Well, roughly double. Granted there's other variables but it'd be close. 

I would at least double it. Roll another month or so and test again.


----------



## John Ziegler (Sep 27, 2016)

ToolSteel said:


> Well, roughly double. Granted there's other variables but it'd be close.
> 
> I would at least double it. Roll another month or so and test again.

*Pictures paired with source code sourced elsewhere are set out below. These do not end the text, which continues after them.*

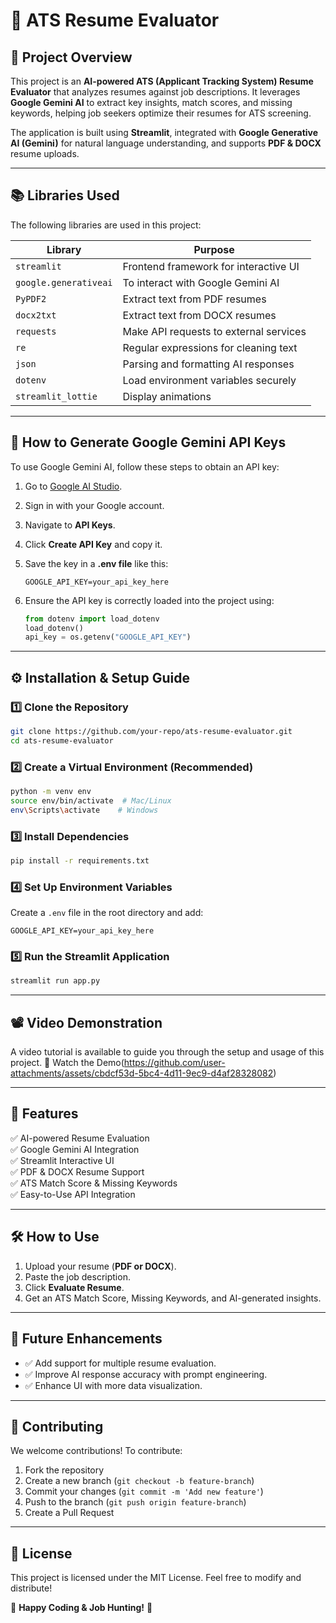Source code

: # 📄 ATS Resume Evaluator

## 🚀 Project Overview

This project is an **AI-powered ATS (Applicant Tracking System) Resume Evaluator** that analyzes resumes against job descriptions. It leverages **Google Gemini AI** to extract key insights, match scores, and missing keywords, helping job seekers optimize their resumes for ATS screening.

The application is built using **Streamlit**, integrated with **Google Generative AI (Gemini)** for natural language understanding, and supports **PDF & DOCX** resume uploads.

---

## 📚 Libraries Used
The following libraries are used in this project:

| Library         | Purpose |
|----------------|--------------------------------------------------------|
| `streamlit`    | Frontend framework for interactive UI  |
| `google.generativeai` | To interact with Google Gemini AI |
| `PyPDF2`       | Extract text from PDF resumes |
| `docx2txt`     | Extract text from DOCX resumes |
| `requests`     | Make API requests to external services |
| `re`           | Regular expressions for cleaning text |
| `json`         | Parsing and formatting AI responses |
| `dotenv`       | Load environment variables securely |
| `streamlit_lottie` | Display animations |

---

## 🔑 How to Generate Google Gemini API Keys
To use Google Gemini AI, follow these steps to obtain an API key:

1. Go to [Google AI Studio](https://aistudio.google.com/).
2. Sign in with your Google account.
3. Navigate to **API Keys**.
4. Click **Create API Key** and copy it.
5. Save the key in a **.env file** like this:

   ```plaintext
   GOOGLE_API_KEY=your_api_key_here
   ```
6. Ensure the API key is correctly loaded into the project using:

   ```python
   from dotenv import load_dotenv
   load_dotenv()
   api_key = os.getenv("GOOGLE_API_KEY")
   ```

---

## ⚙️ Installation & Setup Guide


### **1️⃣ Clone the Repository**
```bash
git clone https://github.com/your-repo/ats-resume-evaluator.git
cd ats-resume-evaluator
```

### **2️⃣ Create a Virtual Environment (Recommended)**

```bash
python -m venv env
source env/bin/activate  # Mac/Linux
env\Scripts\activate    # Windows
```

### **3️⃣ Install Dependencies**

```bash
pip install -r requirements.txt
```

### **4️⃣ Set Up Environment Variables**

Create a `.env` file in the root directory and add:
```plaintext
GOOGLE_API_KEY=your_api_key_here
```

### **5️⃣ Run the Streamlit Application**

```bash
streamlit run app.py
```

---

## 📽️ Video Demonstration

A video tutorial is available to guide you through the setup and usage of this project.
🎥 Watch the Demo(https://github.com/user-attachments/assets/cbdcf53d-5bc4-4d11-9ec9-d4af28328082)

---

## 🎯 Features

✅ AI-powered Resume Evaluation  
✅ Google Gemini AI Integration  
✅ Streamlit Interactive UI  
✅ PDF & DOCX Resume Support  
✅ ATS Match Score & Missing Keywords  
✅ Easy-to-Use API Integration  

---

## 🛠️ How to Use

1. Upload your resume (**PDF or DOCX**).
2. Paste the job description.
3. Click **Evaluate Resume**.
4. Get an ATS Match Score, Missing Keywords, and AI-generated insights.

---

## 📌 Future Enhancements

- ✅ Add support for multiple resume evaluation.
- ✅ Improve AI response accuracy with prompt engineering.
- ✅ Enhance UI with more data visualization.

---

## 🤝 Contributing

We welcome contributions! To contribute:
1. Fork the repository
2. Create a new branch (`git checkout -b feature-branch`)
3. Commit your changes (`git commit -m 'Add new feature'`)
4. Push to the branch (`git push origin feature-branch`)
5. Create a Pull Request

---

## 📄 License

This project is licensed under the MIT License. Feel free to modify and distribute!

🚀 **Happy Coding & Job Hunting!** 🚀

How about that E, would it double too ?

I've been doing more cardio but could definately step it up if that means I can run double the dose and stay under 60.0


----------



## IHI (Sep 27, 2016)

When was your last shot? Before you had bloods

My doc started me at 100mg/once a week. 548 low, 784 high when they check ya 1 day before scheduled shot and then 2 days after shot to fund you low/high

You using cyp or eth? Cyp has 12 day half life so that's why most docs scribe cyp so patient only has to pin once a week.

Wouldn't bother 3.5 days pins until your going for beast, 100-200/wk, just do 1 shot and enjoy life


----------



## John Ziegler (Sep 27, 2016)

IHI said:


> When was your last shot?



The last shot before blood work was Thursday night 50mgs Test C.


----------



## IHI (Sep 27, 2016)

Well, you foughd your trough, and I believe since your pinning such a small amount, that is y reading is so low too.

Run a normal doc scribed pin schedule, 100-140mg/wk for 4-6 weeks, THEN do bloods, bet it's normal after that.

It'd be like going to the bar and sipping on a shot of whiskey over a 4hr period, yeah your taking it in, but not enough to get anything worthwhile for your effort


----------



## John Ziegler (Sep 27, 2016)

IHI said:


> Well, you foughd your trough, and I believe since your pinning such a small amount, that is y reading is so low too.
> 
> Run a normal doc scribed pin schedule, 100-140mg/wk for 4-6 weeks, THEN do bloods, bet it's normal after that.
> 
> It'd be like going to the bar and sipping on a shot of whiskey over a 4hr period, yeah your taking it in, but not enough to get anything worthwhile for your effort



I was doing 50mgs every 3.5 days though after 3 months that level should be pretty steady.


----------



## IHI (Sep 27, 2016)

I believe it is steady, but factor in the half life and it's almost a losing battle. I tried what your doing, results same as yours. Went back to 100mg once a week, and everything righted itself in the world.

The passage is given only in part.